Stored data entries:
☆ ☆ ☆ ☆ ☆ ☆ ☆

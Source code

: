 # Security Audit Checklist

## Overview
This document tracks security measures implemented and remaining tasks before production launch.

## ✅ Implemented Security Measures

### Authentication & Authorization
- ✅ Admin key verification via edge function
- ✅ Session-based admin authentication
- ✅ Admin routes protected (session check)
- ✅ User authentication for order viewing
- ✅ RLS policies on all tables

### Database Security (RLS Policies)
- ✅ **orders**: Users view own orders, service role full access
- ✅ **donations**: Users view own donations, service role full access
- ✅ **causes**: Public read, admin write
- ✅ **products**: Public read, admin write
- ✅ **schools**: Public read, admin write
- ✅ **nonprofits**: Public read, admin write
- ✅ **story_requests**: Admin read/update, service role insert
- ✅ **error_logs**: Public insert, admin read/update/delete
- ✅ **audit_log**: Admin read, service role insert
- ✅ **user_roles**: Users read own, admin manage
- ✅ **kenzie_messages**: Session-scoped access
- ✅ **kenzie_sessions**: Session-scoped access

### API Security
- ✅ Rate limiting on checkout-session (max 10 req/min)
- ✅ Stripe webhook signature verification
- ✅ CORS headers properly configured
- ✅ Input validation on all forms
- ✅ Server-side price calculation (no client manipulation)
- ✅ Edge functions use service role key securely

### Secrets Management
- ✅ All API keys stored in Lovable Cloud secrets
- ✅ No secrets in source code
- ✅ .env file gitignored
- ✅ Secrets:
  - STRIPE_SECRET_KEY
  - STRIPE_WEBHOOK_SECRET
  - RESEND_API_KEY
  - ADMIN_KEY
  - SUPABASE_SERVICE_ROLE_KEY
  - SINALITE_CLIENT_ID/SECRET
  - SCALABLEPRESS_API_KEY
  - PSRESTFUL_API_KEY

☆ ☆ ☆ ☆ ☆ ☆ ☆

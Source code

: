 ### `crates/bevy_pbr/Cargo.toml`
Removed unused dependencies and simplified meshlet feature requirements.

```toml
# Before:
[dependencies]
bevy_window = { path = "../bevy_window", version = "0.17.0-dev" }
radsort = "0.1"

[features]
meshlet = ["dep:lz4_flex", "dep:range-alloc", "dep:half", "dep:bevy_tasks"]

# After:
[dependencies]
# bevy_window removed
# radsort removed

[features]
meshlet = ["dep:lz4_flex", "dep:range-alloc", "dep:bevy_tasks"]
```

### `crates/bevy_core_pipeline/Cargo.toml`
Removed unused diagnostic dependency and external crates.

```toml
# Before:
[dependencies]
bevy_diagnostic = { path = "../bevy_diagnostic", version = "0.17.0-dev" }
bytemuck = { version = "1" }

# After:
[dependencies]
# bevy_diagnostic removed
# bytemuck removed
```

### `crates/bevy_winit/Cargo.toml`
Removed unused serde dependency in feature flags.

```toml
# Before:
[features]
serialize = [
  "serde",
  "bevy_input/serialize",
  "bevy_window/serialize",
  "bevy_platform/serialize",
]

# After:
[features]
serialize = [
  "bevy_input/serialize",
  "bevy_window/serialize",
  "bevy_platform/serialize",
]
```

☆ ☆ ☆ ☆ ☆ ☆ ☆

INSTRUCTIONS FOR THE TASK — Which lines above include "full"? Show each of them by copying it.

EXERCISE OUTPUT —
- ✅ **orders**: Users view own orders, service role full access
- ✅ **donations**: Users view own donations, service role full access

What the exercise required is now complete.